Brief: Using the entries below, write out the line with "in charge of", the line with "1. Login to the EC2 Console.", and every line in between, exactly as each is written.

##### Supplied data

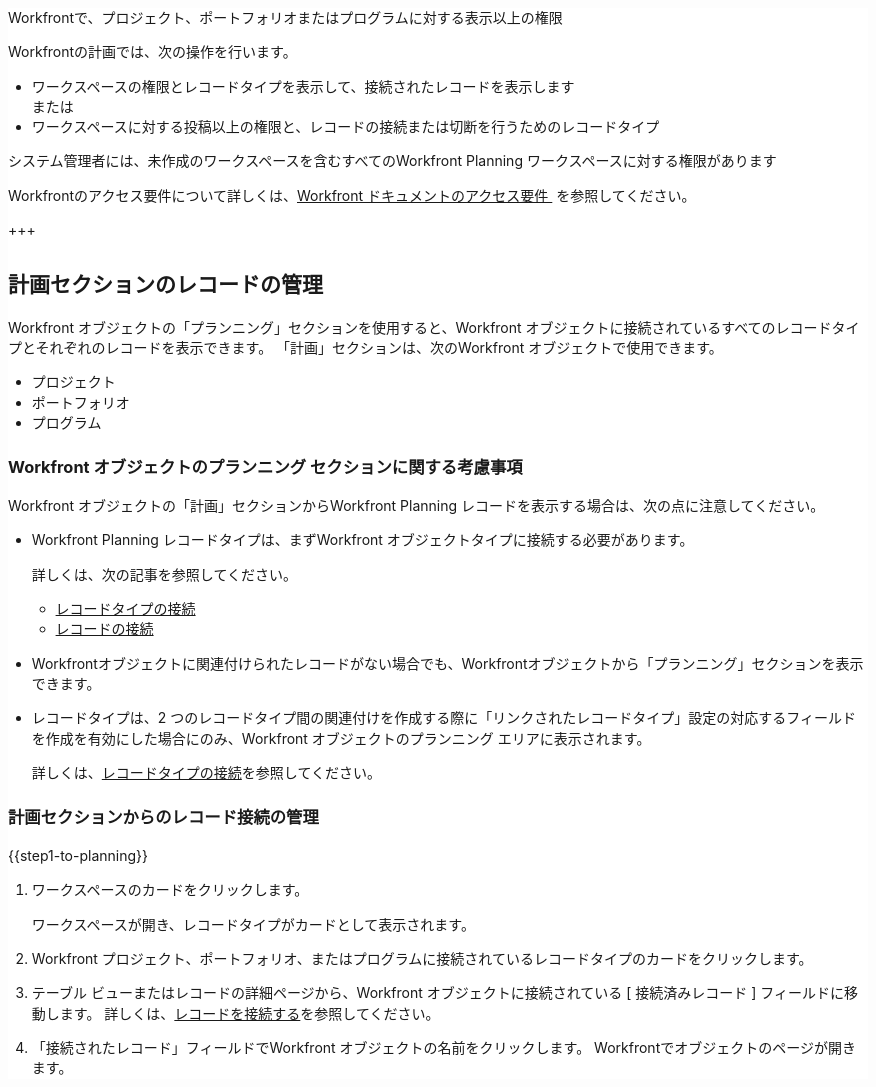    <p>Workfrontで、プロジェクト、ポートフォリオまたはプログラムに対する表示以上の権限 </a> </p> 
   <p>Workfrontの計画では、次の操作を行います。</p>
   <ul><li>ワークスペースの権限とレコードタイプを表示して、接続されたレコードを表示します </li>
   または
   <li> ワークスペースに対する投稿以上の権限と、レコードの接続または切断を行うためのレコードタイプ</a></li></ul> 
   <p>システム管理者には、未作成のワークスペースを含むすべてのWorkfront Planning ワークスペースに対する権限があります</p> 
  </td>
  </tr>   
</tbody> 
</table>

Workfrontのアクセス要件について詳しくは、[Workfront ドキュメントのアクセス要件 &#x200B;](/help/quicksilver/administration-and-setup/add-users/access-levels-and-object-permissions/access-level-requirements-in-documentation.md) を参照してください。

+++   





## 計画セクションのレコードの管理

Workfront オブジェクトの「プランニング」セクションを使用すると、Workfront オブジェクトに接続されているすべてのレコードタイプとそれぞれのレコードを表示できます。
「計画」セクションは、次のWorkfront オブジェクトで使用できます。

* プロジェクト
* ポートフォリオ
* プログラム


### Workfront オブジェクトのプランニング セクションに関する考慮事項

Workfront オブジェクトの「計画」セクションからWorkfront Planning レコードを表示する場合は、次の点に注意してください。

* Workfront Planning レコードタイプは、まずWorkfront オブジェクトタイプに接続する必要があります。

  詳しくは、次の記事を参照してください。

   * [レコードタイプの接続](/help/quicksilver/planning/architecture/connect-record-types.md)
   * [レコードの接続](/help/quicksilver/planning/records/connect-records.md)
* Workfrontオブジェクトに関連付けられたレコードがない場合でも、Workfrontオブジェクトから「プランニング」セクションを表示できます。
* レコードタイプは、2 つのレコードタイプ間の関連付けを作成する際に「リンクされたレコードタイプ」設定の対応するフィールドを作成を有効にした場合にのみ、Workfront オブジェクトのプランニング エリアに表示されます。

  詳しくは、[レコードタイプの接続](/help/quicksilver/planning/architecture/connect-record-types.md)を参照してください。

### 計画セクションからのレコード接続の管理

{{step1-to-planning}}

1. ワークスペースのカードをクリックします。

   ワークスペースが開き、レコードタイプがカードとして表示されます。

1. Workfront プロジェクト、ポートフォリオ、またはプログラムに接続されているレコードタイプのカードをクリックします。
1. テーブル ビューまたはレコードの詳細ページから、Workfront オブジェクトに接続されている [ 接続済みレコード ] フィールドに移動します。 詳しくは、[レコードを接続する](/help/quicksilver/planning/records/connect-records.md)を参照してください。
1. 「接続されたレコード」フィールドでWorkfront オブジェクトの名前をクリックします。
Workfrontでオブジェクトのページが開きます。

##########
##### Supplied data

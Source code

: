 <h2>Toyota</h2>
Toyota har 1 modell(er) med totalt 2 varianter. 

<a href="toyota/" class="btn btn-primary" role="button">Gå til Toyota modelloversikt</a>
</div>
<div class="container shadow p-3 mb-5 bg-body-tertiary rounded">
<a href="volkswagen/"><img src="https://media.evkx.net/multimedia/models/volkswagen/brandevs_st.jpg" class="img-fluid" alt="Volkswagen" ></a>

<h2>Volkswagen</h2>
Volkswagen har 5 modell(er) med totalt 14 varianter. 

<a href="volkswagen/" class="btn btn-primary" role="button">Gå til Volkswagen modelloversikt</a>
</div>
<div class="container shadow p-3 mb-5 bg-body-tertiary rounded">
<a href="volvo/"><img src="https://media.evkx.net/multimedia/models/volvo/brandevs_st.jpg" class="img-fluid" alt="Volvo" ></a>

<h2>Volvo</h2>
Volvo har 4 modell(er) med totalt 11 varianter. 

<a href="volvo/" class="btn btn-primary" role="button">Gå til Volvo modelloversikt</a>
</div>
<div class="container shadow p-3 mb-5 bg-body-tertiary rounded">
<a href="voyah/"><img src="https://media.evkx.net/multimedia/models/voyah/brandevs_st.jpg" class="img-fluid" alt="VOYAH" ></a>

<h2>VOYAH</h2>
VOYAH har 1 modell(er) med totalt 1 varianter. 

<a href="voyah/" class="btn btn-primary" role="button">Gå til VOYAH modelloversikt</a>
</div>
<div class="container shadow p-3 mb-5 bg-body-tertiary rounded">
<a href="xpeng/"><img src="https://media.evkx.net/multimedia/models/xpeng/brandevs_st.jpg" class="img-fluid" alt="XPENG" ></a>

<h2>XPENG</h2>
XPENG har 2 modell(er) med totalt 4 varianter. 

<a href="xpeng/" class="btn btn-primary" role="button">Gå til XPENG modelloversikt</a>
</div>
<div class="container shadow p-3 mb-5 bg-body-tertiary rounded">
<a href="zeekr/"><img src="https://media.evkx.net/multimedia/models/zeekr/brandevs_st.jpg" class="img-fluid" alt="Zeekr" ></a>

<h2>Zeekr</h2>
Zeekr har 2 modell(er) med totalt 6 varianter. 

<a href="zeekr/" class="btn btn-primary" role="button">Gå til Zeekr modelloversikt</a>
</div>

##########
##### Supplied data

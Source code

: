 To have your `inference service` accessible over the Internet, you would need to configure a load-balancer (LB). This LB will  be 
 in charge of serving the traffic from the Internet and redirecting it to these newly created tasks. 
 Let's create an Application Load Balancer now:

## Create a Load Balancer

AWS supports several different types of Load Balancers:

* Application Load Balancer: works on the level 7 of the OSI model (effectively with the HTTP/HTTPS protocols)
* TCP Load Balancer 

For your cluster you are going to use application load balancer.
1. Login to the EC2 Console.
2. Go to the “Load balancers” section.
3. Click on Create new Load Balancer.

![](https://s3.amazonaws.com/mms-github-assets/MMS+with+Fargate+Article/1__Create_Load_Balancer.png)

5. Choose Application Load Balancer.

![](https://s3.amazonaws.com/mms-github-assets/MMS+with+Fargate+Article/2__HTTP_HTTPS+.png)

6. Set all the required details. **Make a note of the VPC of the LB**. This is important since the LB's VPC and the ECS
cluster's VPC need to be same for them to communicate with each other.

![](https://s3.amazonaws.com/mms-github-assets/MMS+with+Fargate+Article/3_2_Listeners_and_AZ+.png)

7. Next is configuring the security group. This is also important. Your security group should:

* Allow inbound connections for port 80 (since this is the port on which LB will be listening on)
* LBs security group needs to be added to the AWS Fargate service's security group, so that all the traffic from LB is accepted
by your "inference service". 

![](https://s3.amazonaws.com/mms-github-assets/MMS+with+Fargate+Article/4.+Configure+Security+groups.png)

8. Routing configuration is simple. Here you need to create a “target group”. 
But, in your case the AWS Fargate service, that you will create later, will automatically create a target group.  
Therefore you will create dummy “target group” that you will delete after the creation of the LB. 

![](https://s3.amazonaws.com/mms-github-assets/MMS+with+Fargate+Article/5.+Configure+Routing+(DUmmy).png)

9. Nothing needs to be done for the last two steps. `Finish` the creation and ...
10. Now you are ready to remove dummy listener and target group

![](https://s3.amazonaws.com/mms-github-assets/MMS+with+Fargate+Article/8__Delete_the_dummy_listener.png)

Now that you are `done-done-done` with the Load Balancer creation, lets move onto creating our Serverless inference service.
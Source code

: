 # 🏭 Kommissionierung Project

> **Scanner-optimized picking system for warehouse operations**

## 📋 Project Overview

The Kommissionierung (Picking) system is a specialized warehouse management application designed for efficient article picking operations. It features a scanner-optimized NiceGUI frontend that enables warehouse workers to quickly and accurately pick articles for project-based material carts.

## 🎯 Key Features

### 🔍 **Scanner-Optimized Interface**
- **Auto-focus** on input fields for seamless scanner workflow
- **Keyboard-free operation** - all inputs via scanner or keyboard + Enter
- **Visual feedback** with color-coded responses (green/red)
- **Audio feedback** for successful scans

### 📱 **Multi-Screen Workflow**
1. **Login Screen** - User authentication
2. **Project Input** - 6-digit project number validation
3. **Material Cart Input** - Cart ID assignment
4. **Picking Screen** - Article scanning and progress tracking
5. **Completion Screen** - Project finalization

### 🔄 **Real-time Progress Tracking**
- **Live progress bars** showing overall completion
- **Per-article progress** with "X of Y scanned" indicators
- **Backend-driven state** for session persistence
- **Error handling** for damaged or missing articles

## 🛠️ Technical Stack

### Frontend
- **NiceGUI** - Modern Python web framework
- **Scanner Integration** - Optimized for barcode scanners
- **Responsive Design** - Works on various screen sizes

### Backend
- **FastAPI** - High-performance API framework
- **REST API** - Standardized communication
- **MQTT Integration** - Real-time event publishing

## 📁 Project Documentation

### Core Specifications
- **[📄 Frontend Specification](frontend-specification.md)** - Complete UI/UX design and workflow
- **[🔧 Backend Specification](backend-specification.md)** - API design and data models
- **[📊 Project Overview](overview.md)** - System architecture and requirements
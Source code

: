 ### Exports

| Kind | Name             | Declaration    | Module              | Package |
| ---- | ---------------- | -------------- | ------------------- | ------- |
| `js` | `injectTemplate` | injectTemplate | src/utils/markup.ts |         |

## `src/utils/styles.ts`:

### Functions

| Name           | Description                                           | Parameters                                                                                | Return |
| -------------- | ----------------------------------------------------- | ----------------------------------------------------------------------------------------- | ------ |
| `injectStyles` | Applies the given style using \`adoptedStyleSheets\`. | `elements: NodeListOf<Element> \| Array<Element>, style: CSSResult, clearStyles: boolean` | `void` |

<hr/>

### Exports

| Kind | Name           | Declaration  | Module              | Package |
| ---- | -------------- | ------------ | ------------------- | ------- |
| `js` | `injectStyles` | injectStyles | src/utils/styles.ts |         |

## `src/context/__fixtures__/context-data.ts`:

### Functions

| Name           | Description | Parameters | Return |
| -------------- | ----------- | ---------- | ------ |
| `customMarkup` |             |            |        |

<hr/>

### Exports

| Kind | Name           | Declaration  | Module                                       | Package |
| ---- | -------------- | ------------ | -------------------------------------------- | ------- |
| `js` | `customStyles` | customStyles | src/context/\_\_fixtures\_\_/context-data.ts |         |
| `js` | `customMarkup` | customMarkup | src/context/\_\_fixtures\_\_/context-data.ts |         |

##########

Response to this exercise:
 in charge of serving the traffic from the Internet and redirecting it to these newly created tasks. 
 Let's create an Application Load Balancer now:

## Create a Load Balancer

AWS supports several different types of Load Balancers:

* Application Load Balancer: works on the level 7 of the OSI model (effectively with the HTTP/HTTPS protocols)
* TCP Load Balancer 

For your cluster you are going to use application load balancer.
1. Login to the EC2 Console.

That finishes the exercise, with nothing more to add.